Doing 3 Wald Test analyses, we see that all three variables I have selected are significant.
But something we need to check is the residual deviance because the test stat seems large.
pchisq(1797.8, df = 26, lower.tail = FALSE)
## [1] 0
In fact, the test stat is so large that R rounds the p-value to 0. That means my model is really not so good.
A halfnorm plot of the residuals will show outliers but I know the issue lies somewhere else.
A key characteristic of Poisson distribution and regression is that the mean and variance are equal; however, I believe this may not be the case for my model.
To see I need to calculate the dispersion parameter.
disp <- sum(residuals(modPos, type ="pearson")^2 / modPos$df.residual)
Yikes! The variance is approximately 76 times greater than the mean.

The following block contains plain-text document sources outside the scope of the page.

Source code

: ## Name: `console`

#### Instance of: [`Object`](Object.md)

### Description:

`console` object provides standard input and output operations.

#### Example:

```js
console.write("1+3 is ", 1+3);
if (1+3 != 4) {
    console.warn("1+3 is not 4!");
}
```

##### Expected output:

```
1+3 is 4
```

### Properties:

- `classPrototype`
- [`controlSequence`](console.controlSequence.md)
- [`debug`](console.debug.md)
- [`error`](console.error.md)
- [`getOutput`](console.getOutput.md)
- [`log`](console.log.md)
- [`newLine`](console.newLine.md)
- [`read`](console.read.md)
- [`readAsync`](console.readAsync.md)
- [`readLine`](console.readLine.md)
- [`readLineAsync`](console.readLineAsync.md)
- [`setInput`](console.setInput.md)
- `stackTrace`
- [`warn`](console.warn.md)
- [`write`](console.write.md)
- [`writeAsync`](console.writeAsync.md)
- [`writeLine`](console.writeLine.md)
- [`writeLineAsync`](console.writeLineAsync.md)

summary(modPos, dispersion = disp)
##
## Call:
## glm(formula = Species ~ Area + Elevation + Nearest, family = poisson)
##
## Deviance Residuals:
## Min 1Q Median 3Q Max
## -17.1900 -6.1715 -2.7125 0.7063 21.4237
##
## Coefficients:
## Estimate Std. Error z value Pr(>|z|)
## (Intercept) 3.548e+00 3.437e-01 10.323 < 2e-16 ***
## Area -5.529e-05 1.652e-04 -0.335 0.737819
## Elevation 1.588e-03 4.404e-04 3.605 0.000312 ***
## Nearest 5.921e-03 1.281e-02 0.462 0.643966
## ---
## Signif. codes: 0 '***' 0.001 '**' 0.01 '*' 0.05 '.' 0.1 ' ' 1
##
## (Dispersion parameter for poisson family taken to be 76.36298)
##
## Null deviance: 3510.7 on 29 degrees of freedom
## Residual deviance: 1797.8 on 26 degrees of freedom
## AIC: 1966.7
##
## Number of Fisher Scoring iterations: 5
Another group of Wald Tests results in a totally different conclusion. Here only Elevation is a significant variable and we can justify drop the variables Area and Nearest.
Drop in deviance tests are another way to compare nested models other than Wald Tests.

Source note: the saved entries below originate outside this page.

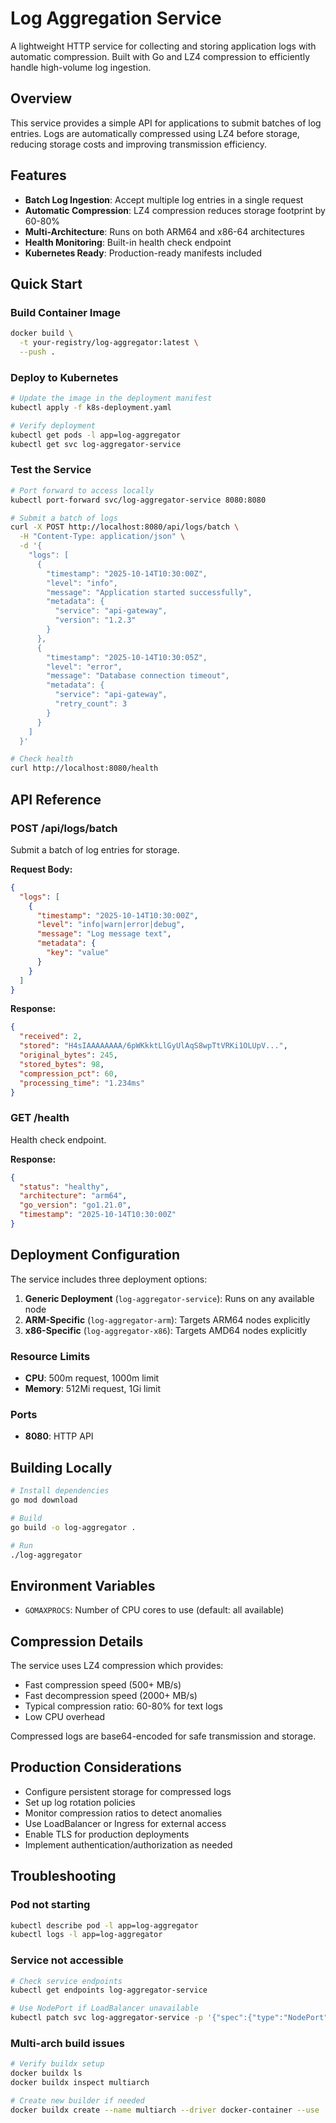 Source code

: # Log Aggregation Service

A lightweight HTTP service for collecting and storing application logs with automatic compression. Built with Go and LZ4 compression to efficiently handle high-volume log ingestion.

## Overview

This service provides a simple API for applications to submit batches of log entries. Logs are automatically compressed using LZ4 before storage, reducing storage costs and improving transmission efficiency.

## Features

- **Batch Log Ingestion**: Accept multiple log entries in a single request
- **Automatic Compression**: LZ4 compression reduces storage footprint by 60-80%
- **Multi-Architecture**: Runs on both ARM64 and x86-64 architectures
- **Health Monitoring**: Built-in health check endpoint
- **Kubernetes Ready**: Production-ready manifests included

## Quick Start

### Build Container Image

```bash
docker build \
  -t your-registry/log-aggregator:latest \
  --push .
```

### Deploy to Kubernetes

```bash
# Update the image in the deployment manifest
kubectl apply -f k8s-deployment.yaml

# Verify deployment
kubectl get pods -l app=log-aggregator
kubectl get svc log-aggregator-service
```

### Test the Service

```bash
# Port forward to access locally
kubectl port-forward svc/log-aggregator-service 8080:8080

# Submit a batch of logs
curl -X POST http://localhost:8080/api/logs/batch \
  -H "Content-Type: application/json" \
  -d '{
    "logs": [
      {
        "timestamp": "2025-10-14T10:30:00Z",
        "level": "info",
        "message": "Application started successfully",
        "metadata": {
          "service": "api-gateway",
          "version": "1.2.3"
        }
      },
      {
        "timestamp": "2025-10-14T10:30:05Z",
        "level": "error",
        "message": "Database connection timeout",
        "metadata": {
          "service": "api-gateway",
          "retry_count": 3
        }
      }
    ]
  }'

# Check health
curl http://localhost:8080/health
```

## API Reference

### POST /api/logs/batch

Submit a batch of log entries for storage.

**Request Body:**
```json
{
  "logs": [
    {
      "timestamp": "2025-10-14T10:30:00Z",
      "level": "info|warn|error|debug",
      "message": "Log message text",
      "metadata": {
        "key": "value"
      }
    }
  ]
}
```

**Response:**
```json
{
  "received": 2,
  "stored": "H4sIAAAAAAAA/6pWKkktLlGyUlAqS8wpTtVRKi1OLUpV...",
  "original_bytes": 245,
  "stored_bytes": 98,
  "compression_pct": 60,
  "processing_time": "1.234ms"
}
```

### GET /health

Health check endpoint.

**Response:**
```json
{
  "status": "healthy",
  "architecture": "arm64",
  "go_version": "go1.21.0",
  "timestamp": "2025-10-14T10:30:00Z"
}
```

## Deployment Configuration

The service includes three deployment options:

1. **Generic Deployment** (`log-aggregator-service`): Runs on any available node
2. **ARM-Specific** (`log-aggregator-arm`): Targets ARM64 nodes explicitly
3. **x86-Specific** (`log-aggregator-x86`): Targets AMD64 nodes explicitly

### Resource Limits

- **CPU**: 500m request, 1000m limit
- **Memory**: 512Mi request, 1Gi limit

### Ports

- **8080**: HTTP API

## Building Locally

```bash
# Install dependencies
go mod download

# Build
go build -o log-aggregator .

# Run
./log-aggregator
```

## Environment Variables

- `GOMAXPROCS`: Number of CPU cores to use (default: all available)

## Compression Details

The service uses LZ4 compression which provides:
- Fast compression speed (500+ MB/s)
- Fast decompression speed (2000+ MB/s)
- Typical compression ratio: 60-80% for text logs
- Low CPU overhead

Compressed logs are base64-encoded for safe transmission and storage.

## Production Considerations

- Configure persistent storage for compressed logs
- Set up log rotation policies
- Monitor compression ratios to detect anomalies
- Use LoadBalancer or Ingress for external access
- Enable TLS for production deployments
- Implement authentication/authorization as needed

## Troubleshooting

### Pod not starting
```bash
kubectl describe pod -l app=log-aggregator
kubectl logs -l app=log-aggregator
```

### Service not accessible
```bash
# Check service endpoints
kubectl get endpoints log-aggregator-service

# Use NodePort if LoadBalancer unavailable
kubectl patch svc log-aggregator-service -p '{"spec":{"type":"NodePort"}}'
```

### Multi-arch build issues
```bash
# Verify buildx setup
docker buildx ls
docker buildx inspect multiarch

# Create new builder if needed
docker buildx create --name multiarch --driver docker-container --use
```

Let’s say we have a second Poisson regression model that is slightly larger than my original 3 predictor model:
modPoslarger <- glm(Species ~ Area + Elevation + Scruz + Nearest, family = poisson)
summary(modPoslarger)
##
## Call:
## glm(formula = Species ~ Area + Elevation + Scruz + Nearest, family = poisson)
##
## Deviance Residuals:
## Min 1Q Median 3Q Max
## -13.429 -6.064 -1.679 2.049 16.582
##
## Coefficients:
## Estimate Std. Error z value Pr(>|z|)
## (Intercept) 3.702e+00 4.015e-02 92.20 <2e-16 ***
## Area -2.314e-04 2.263e-05 -10.22 <2e-16 ***
## Elevation 2.147e-03 6.587e-05 32.60 <2e-16 ***
## Scruz -1.273e-02 7.058e-04 -18.04 <2e-16 ***
## Nearest 2.678e-02 1.660e-03 16.13 <2e-16 ***
## ---
## Signif. codes: 0 '***' 0.001 '**' 0.01 '*' 0.05 '.' 0.1 ' ' 1
##
## (Dispersion parameter for poisson family taken to be 1)
##
## Null deviance: 3510.7 on 29 degrees of freedom
## Residual deviance: 1341.5 on 25 degrees of freedom
## AIC: 1512.3
##
## Number of Fisher Scoring iterations: 5
Now to calculate drop in deviance:
dropinDev <- deviance(modPos) - deviance(modPoslarger)
dispL <- sum(residuals(modPoslarger, type ="pearson")^2 / modPos$df.residual)
teststat <- dropinDev/(dispL*1)
pf(teststat, df1 = 1, 25, lower.tail = FALSE)
## [1] 0.01122023
This small p-value indicates we should go for the larger/more complex of the two models.